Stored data
■ ■ ■ ■ ■

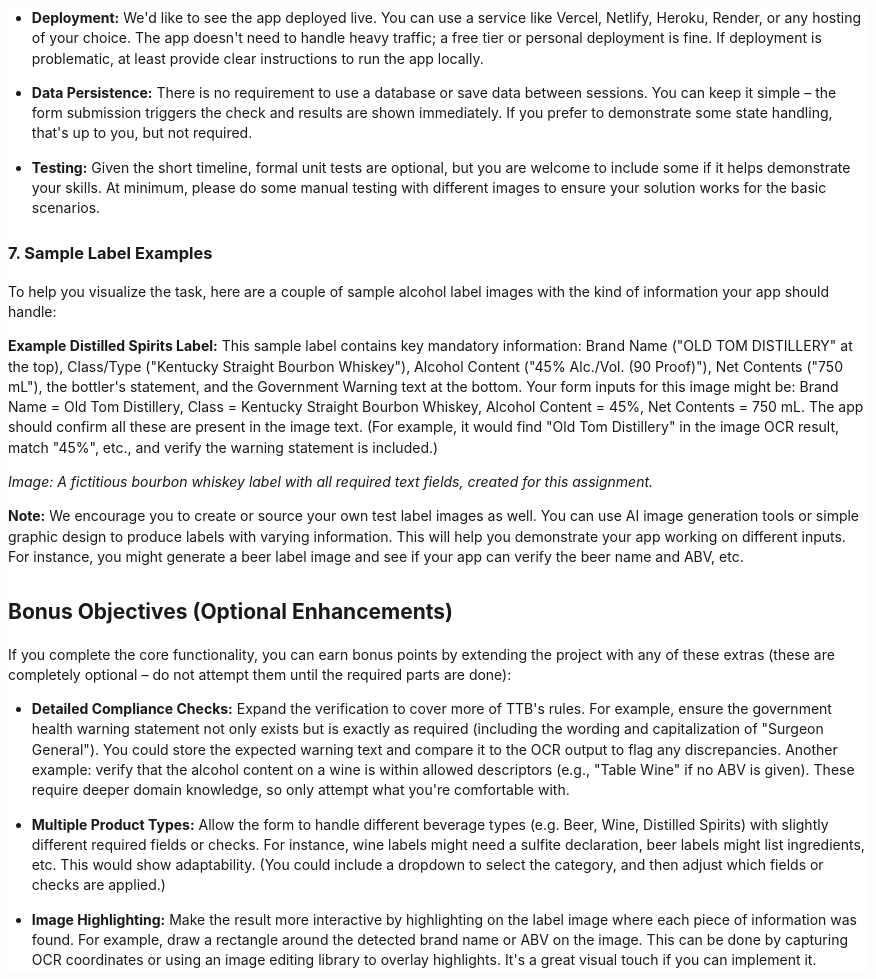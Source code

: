 - **Deployment:** We'd like to see the app deployed live. You can use a service like Vercel, Netlify, Heroku, Render, or any hosting of your choice. The app doesn't need to handle heavy traffic; a free tier or personal deployment is fine. If deployment is problematic, at least provide clear instructions to run the app locally.

- **Data Persistence:** There is no requirement to use a database or save data between sessions. You can keep it simple – the form submission triggers the check and results are shown immediately. If you prefer to demonstrate some state handling, that's up to you, but not required.

- **Testing:** Given the short timeline, formal unit tests are optional, but you are welcome to include some if it helps demonstrate your skills. At minimum, please do some manual testing with different images to ensure your solution works for the basic scenarios.

### 7. Sample Label Examples

To help you visualize the task, here are a couple of sample alcohol label images with the kind of information your app should handle:

**Example Distilled Spirits Label:** This sample label contains key mandatory information: Brand Name ("OLD TOM DISTILLERY" at the top), Class/Type ("Kentucky Straight Bourbon Whiskey"), Alcohol Content ("45% Alc./Vol. (90 Proof)"), Net Contents ("750 mL"), the bottler's statement, and the Government Warning text at the bottom. Your form inputs for this image might be: Brand Name = Old Tom Distillery, Class = Kentucky Straight Bourbon Whiskey, Alcohol Content = 45%, Net Contents = 750 mL. The app should confirm all these are present in the image text. (For example, it would find "Old Tom Distillery" in the image OCR result, match "45%", etc., and verify the warning statement is included.)

*Image: A fictitious bourbon whiskey label with all required text fields, created for this assignment.*

**Note:** We encourage you to create or source your own test label images as well. You can use AI image generation tools or simple graphic design to produce labels with varying information. This will help you demonstrate your app working on different inputs. For instance, you might generate a beer label image and see if your app can verify the beer name and ABV, etc.

## Bonus Objectives (Optional Enhancements)

If you complete the core functionality, you can earn bonus points by extending the project with any of these extras (these are completely optional – do not attempt them until the required parts are done):

- **Detailed Compliance Checks:** Expand the verification to cover more of TTB's rules. For example, ensure the government health warning statement not only exists but is exactly as required (including the wording and capitalization of "Surgeon General"). You could store the expected warning text and compare it to the OCR output to flag any discrepancies. Another example: verify that the alcohol content on a wine is within allowed descriptors (e.g., "Table Wine" if no ABV is given). These require deeper domain knowledge, so only attempt what you're comfortable with.

- **Multiple Product Types:** Allow the form to handle different beverage types (e.g. Beer, Wine, Distilled Spirits) with slightly different required fields or checks. For instance, wine labels might need a sulfite declaration, beer labels might list ingredients, etc. This would show adaptability. (You could include a dropdown to select the category, and then adjust which fields or checks are applied.)

- **Image Highlighting:** Make the result more interactive by highlighting on the label image where each piece of information was found. For example, draw a rectangle around the detected brand name or ABV on the image. This can be done by capturing OCR coordinates or using an image editing library to overlay highlights. It's a great visual touch if you can implement it.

■ ■ ■ ■ ■

_EXERCISE REQUIREMENTS_
Every line above should be repeated exactly; pictures stay out of the copy.

_SOLUTION TO THE PROBLEM_
Source code

: - **Deployment:** We'd like to see the app deployed live. You can use a service like Vercel, Netlify, Heroku, Render, or any hosting of your choice. The app doesn't need to handle heavy traffic; a free tier or personal deployment is fine. If deployment is problematic, at least provide clear instructions to run the app locally.

- **Data Persistence:** There is no requirement to use a database or save data between sessions. You can keep it simple – the form submission triggers the check and results are shown immediately. If you prefer to demonstrate some state handling, that's up to you, but not required.

- **Testing:** Given the short timeline, formal unit tests are optional, but you are welcome to include some if it helps demonstrate your skills. At minimum, please do some manual testing with different images to ensure your solution works for the basic scenarios.

### 7. Sample Label Examples

To help you visualize the task, here are a couple of sample alcohol label images with the kind of information your app should handle:

**Example Distilled Spirits Label:** This sample label contains key mandatory information: Brand Name ("OLD TOM DISTILLERY" at the top), Class/Type ("Kentucky Straight Bourbon Whiskey"), Alcohol Content ("45% Alc./Vol. (90 Proof)"), Net Contents ("750 mL"), the bottler's statement, and the Government Warning text at the bottom. Your form inputs for this image might be: Brand Name = Old Tom Distillery, Class = Kentucky Straight Bourbon Whiskey, Alcohol Content = 45%, Net Contents = 750 mL. The app should confirm all these are present in the image text. (For example, it would find "Old Tom Distillery" in the image OCR result, match "45%", etc., and verify the warning statement is included.)

*Image: A fictitious bourbon whiskey label with all required text fields, created for this assignment.*

**Note:** We encourage you to create or source your own test label images as well. You can use AI image generation tools or simple graphic design to produce labels with varying information. This will help you demonstrate your app working on different inputs. For instance, you might generate a beer label image and see if your app can verify the beer name and ABV, etc.

## Bonus Objectives (Optional Enhancements)

If you complete the core functionality, you can earn bonus points by extending the project with any of these extras (these are completely optional – do not attempt them until the required parts are done):

- **Detailed Compliance Checks:** Expand the verification to cover more of TTB's rules. For example, ensure the government health warning statement not only exists but is exactly as required (including the wording and capitalization of "Surgeon General"). You could store the expected warning text and compare it to the OCR output to flag any discrepancies. Another example: verify that the alcohol content on a wine is within allowed descriptors (e.g., "Table Wine" if no ABV is given). These require deeper domain knowledge, so only attempt what you're comfortable with.

- **Multiple Product Types:** Allow the form to handle different beverage types (e.g. Beer, Wine, Distilled Spirits) with slightly different required fields or checks. For instance, wine labels might need a sulfite declaration, beer labels might list ingredients, etc. This would show adaptability. (You could include a dropdown to select the category, and then adjust which fields or checks are applied.)

- **Image Highlighting:** Make the result more interactive by highlighting on the label image where each piece of information was found. For example, draw a rectangle around the detected brand name or ABV on the image. This can be done by capturing OCR coordinates or using an image editing library to overlay highlights. It's a great visual touch if you can implement it.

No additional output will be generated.